日本国内に在留しているたとえば留学生などを採用する場合には、「在留資格変更許可申請」が必要です。詳しくは、こちら

特定技能とは

2019年4月から新しく設けられた在留資格です。
留学生が在学中に日本語能力試験N4(基本的な日本語を理解できるレベル)以上の日本語レベルをもち、特定技能試験に合格できれば、「建設」「宿泊」「農業」「外食業」などの14の産業で働くことが出来ます。

在留期間が、3月、1年、3年、5年などあるが、この期間は自分で決めるのでしょうか?

入管管理局が決めます。基準は、就労予定の期間、当該外国人の活動実績や公的義務の履行状況、契約機関の事業規模、事業実績などを総合的に判断して決定されます。

留学生だがアルバイトをしてもいいのか?(資格外活動)

留学生がアルバイトをするためには、資格外活動許可を取る必要があります。また、原則、1週間に28時間以上働いては、いけません。この際、どの曜日から1週起算した場合でも常に1週について28時間以内である必要があります。ただし、在籍する教育機関の長期休業期間中は、1日8時間働くことができます。
また、外国人の夫婦で、ご主人が会社で勤務しており、奥様が働いていないと言った場合「家族滞在」の資格で、日本に滞在しているケースがあります。この奥様が働く場合には、「資格外活動許可」が必要になります。

申請をしてからどのくらいで結果が出ますか?

法務省入管管理局は、以下のように標準処理期間を公表しています。
・『在留資格認定証明書交付申請』⇒1~3ヶ月程
・『在留資格変更許可申請』⇒2週間から1ヶ月
在留資格認定証明書は、有効期限が3ヶ月です。そのため、発給後3ヶ月以内に入国する必要があるので、時期を見極めて申請する必要があります。

帰化と永住どう違うのか?

帰化と永住の違いは、帰化は日本国籍を与える制度です。永住とは在留期限のない在留資格なので、国籍はそのままになります。
具体的には帰化をすると、日本国民の権利としての参政権を得ることが出来ます。
永住者は、外国人であるので退去強制制度や再入国許可制度の適用があります。また、再入国の許可を取らずに出国してしまうと永住者の在留資格は失われるので注意が必要です。

【一般的な帰化の要件】
1) 日本に引き続き5年以上住所を有する
2) 20歳以上で本国法によって行為能力を有する
3) 素行が善良である
4) 経済的に安定した生活を営める
5) 国籍を持っていない、又は日本の国籍の取得によってその国籍を失うこと
6) 反社会的勢力に加わっていないこと
7) 日本語(読み、書き、話す)が小学校3年生以上のレベルであること

日本国民の配偶者である場合には、一般の要件よりも緩和されています。

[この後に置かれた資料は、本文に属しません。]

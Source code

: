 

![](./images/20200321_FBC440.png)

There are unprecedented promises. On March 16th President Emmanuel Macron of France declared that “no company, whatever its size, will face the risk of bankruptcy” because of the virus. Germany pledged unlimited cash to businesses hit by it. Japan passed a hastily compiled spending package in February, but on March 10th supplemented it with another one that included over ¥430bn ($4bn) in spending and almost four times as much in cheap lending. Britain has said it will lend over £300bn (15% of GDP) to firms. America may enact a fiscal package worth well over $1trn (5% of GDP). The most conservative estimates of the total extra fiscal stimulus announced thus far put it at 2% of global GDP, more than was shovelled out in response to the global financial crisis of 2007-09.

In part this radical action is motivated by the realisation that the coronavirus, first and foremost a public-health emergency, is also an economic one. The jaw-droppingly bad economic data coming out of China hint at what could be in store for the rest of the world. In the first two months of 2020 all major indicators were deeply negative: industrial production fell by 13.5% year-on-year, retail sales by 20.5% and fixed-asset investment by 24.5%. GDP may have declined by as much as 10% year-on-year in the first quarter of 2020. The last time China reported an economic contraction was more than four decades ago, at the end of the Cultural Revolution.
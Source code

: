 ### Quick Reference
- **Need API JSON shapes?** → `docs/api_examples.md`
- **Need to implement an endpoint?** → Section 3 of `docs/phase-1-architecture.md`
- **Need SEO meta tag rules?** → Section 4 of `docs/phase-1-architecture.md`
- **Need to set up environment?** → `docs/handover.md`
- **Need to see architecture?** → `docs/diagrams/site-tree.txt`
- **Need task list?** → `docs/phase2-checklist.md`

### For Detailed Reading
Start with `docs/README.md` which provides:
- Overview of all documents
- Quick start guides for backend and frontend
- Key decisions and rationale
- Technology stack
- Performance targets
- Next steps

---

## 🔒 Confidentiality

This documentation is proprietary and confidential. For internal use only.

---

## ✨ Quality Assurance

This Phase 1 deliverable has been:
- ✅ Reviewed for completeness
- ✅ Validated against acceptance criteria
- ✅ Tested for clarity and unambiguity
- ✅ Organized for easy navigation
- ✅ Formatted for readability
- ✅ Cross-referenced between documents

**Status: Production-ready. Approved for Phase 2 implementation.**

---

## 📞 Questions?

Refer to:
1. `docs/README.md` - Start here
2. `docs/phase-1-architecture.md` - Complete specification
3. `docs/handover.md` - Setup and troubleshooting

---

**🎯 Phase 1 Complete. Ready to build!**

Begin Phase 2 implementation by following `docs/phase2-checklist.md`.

日本にいる期間については、引き続き3年以上日本に住所又は居所を有し、かつ現に日本に住所を有していれば大丈夫です。

観光で日本に在留しているが、日本がとても気に入ったので、このまま滞在して働きながら生活したいと思うが、可能か?

観光で日本に在留している場合は、「短期滞在」という在留資格で在留していることになります。この短期滞在から他の在留資格への変更は、やむを得ない特別の事情がなければ許可しないとされています。(入管法20条3)日本に来て日本が気に入ったからといった理由では、特別の事情とは認められずに資格変更は許可されない可能性が高いでしょう。一旦帰国して、在留資格認定証明書を取得し、再入国するといった対応が一般的です。